While we were hosting friends from Congo last week, the situation in Congo itself began deteriorating rapidly.

However, in the brief days Pastor François and his wife, Felly, spent in our home; at the Thanksgiving celebration we hosted with more friends; and in the discussions we held on how our churches might continue to relate to each other we never got around to discussing the troubles that were bringing Congo into the headlines once again after a long absence from the spotlight. The personal and communal superseded the political, even as Congo seemed on the verge of falling apart.

It was partly the timing. The invasion and conquest of Goma happened when I was too busy with the visit to be reading or listening to much news. More important, it was such a contrast to the joy and warmth of the visit itself. It coincided with a jubilant crosscultural worship service in a lovely rural Michigan church. We had other things to do and talk about and little time. This is perhaps a landmark of crosscultural friendship. We have reached a stage where the particulars of our lives, families, and aspirations; reminiscences of our shared experiences; and news of our mutual friends crowd out talk about major political/military developments with international repercussions. We don’t see or treat each other as representatives of our respective countries; we are only ourselves and we focus on each other.

This is not to say that the concerns are too distant or minor to matter to those we know and love. Our friends may return to rioting in Kinshasa, even though the events took place on the other side of that vast country, which usually seems a world apart from the capital. The Kabila government is threatened. Thus, other friends and acquaintances who are members of the Congolese parliament certainly have their hands full. And life in Congo will no doubt get more difficult before it improves (and one wonders if as well as when).

Whatever happens, it will be impossible for my husband and me, and a growing group of our friends, to ignore, because we are unalterably bound by ties of love with that impossible country. When the political is personal and the personal, political, the news can become heartrending.

I don’t know if this makes us wiser or gives us any insight about courses of action our government should take.
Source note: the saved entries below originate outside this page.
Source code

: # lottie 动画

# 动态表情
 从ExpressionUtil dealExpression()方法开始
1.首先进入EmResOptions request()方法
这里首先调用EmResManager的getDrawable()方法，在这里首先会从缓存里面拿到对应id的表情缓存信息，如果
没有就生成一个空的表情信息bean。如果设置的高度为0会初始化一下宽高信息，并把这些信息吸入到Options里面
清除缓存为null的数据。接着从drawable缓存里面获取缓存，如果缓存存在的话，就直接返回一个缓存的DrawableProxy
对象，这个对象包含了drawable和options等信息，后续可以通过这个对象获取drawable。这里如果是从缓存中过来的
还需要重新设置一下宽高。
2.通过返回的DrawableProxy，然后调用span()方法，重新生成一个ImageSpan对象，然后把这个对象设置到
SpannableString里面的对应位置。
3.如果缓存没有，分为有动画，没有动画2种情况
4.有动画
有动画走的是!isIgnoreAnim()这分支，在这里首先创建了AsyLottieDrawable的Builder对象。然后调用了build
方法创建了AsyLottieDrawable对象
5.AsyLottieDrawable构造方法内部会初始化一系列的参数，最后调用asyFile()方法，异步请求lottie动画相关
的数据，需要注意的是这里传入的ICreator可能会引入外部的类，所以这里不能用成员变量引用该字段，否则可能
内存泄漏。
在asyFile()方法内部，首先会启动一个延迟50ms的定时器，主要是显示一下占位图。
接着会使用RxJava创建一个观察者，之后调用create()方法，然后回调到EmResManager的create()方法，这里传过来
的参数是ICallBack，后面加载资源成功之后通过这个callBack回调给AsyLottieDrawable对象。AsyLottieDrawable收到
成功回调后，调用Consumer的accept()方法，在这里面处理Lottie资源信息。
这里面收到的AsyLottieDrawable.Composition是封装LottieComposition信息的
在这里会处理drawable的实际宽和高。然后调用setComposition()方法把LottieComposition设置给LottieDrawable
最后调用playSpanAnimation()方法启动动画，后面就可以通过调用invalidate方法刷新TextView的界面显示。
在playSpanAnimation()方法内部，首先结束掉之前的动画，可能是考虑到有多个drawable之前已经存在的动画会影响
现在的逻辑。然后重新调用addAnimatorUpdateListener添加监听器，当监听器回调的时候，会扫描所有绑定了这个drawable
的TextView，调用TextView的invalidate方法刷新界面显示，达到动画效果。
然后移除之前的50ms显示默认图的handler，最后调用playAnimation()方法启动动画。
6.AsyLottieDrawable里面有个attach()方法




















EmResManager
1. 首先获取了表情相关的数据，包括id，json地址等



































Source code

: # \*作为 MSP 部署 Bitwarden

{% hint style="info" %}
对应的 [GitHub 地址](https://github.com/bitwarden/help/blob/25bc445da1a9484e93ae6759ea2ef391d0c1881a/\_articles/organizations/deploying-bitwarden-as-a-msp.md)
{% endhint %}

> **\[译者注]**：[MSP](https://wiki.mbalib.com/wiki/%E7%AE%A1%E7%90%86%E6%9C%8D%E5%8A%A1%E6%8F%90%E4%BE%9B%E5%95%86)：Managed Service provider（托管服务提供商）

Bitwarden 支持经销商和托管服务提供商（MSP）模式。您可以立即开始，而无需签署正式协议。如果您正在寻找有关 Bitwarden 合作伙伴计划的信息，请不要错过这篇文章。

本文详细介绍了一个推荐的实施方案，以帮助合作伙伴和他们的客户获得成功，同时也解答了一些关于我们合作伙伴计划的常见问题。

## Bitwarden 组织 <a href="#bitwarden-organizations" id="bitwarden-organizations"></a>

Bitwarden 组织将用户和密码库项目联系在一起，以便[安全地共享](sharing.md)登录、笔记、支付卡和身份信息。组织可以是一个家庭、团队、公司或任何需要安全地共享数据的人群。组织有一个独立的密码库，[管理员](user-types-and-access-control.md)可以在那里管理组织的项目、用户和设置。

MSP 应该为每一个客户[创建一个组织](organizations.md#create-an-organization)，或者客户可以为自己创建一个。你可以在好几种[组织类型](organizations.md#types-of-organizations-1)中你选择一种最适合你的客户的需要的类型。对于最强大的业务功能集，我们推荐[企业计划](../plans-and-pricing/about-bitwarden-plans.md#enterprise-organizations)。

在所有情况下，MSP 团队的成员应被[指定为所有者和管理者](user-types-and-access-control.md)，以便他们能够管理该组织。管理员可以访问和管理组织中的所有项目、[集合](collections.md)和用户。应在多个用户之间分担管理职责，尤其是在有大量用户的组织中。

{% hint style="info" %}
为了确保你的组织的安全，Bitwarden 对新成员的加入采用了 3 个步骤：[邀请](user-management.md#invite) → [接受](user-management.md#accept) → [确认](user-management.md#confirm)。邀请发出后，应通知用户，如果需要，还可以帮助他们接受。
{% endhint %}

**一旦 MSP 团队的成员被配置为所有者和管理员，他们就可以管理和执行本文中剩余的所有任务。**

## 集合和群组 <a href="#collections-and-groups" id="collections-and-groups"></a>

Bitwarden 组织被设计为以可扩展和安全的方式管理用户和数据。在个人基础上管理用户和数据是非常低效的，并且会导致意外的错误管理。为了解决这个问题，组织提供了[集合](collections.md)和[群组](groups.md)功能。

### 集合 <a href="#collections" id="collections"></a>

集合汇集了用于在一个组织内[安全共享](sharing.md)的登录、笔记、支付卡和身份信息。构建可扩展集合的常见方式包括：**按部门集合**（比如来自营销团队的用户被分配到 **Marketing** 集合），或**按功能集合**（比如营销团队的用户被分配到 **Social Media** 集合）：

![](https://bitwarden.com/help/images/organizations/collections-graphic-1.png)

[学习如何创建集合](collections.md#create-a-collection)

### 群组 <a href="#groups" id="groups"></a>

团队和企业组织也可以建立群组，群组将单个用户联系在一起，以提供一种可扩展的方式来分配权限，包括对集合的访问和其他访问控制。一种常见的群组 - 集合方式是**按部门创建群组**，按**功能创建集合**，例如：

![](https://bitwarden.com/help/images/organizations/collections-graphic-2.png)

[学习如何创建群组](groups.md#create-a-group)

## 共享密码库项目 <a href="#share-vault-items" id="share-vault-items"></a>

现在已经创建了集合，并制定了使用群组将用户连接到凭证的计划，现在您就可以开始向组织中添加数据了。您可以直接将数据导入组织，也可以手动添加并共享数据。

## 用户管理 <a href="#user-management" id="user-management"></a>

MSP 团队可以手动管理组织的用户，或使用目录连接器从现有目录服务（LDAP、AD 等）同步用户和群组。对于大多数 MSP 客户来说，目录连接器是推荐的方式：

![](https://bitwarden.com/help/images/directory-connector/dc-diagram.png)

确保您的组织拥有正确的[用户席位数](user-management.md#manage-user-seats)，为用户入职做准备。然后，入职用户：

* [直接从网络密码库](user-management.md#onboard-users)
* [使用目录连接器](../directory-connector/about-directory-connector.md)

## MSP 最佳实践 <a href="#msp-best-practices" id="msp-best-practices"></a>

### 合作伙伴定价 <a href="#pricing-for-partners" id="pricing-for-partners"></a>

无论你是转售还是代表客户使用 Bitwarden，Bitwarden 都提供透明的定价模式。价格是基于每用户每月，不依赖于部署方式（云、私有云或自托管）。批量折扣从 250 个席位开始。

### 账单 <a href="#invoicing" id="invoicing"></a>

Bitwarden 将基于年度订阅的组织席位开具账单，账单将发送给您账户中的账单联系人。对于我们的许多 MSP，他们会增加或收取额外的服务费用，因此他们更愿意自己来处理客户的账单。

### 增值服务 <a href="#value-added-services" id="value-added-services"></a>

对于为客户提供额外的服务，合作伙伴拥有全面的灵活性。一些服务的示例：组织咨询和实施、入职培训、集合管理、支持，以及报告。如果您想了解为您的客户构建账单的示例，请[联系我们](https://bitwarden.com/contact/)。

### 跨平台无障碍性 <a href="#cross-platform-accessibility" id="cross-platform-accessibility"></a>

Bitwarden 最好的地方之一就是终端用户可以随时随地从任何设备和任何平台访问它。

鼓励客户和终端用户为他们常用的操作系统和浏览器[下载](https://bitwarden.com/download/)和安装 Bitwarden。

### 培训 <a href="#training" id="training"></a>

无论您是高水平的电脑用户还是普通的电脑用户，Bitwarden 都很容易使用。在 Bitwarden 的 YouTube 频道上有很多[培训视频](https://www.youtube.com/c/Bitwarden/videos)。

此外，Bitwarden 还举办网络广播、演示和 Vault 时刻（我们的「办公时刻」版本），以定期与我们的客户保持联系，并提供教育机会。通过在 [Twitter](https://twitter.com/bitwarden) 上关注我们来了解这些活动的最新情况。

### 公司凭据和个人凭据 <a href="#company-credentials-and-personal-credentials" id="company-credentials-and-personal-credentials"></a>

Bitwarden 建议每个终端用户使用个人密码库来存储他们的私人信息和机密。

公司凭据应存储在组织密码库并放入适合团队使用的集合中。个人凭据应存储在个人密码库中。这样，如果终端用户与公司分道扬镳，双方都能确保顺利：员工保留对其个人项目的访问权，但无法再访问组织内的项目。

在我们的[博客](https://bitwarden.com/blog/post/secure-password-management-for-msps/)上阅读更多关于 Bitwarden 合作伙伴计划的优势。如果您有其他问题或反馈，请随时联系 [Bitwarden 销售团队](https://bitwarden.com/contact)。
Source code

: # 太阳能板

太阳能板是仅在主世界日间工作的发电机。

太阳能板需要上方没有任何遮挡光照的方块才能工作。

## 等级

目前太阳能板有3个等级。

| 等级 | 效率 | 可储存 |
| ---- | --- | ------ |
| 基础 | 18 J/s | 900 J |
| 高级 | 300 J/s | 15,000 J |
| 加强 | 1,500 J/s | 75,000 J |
I don’t know the truth about, say, the machinations of the Rwandan government or whether the Chinese could move in and straighten things out as some are suggesting. It is tempting to sign every e-petition that promises some kind of solution. I do let my government know I care, for what it’s worth.

What I know to do is to pray for Congo when I can pray fervently. I don’t bother much with routine prayers. My experience is that serious prayers actually make a difference. But fervent prayer comes out of love, attention, even heartbreak. My heart is breaking for Congo.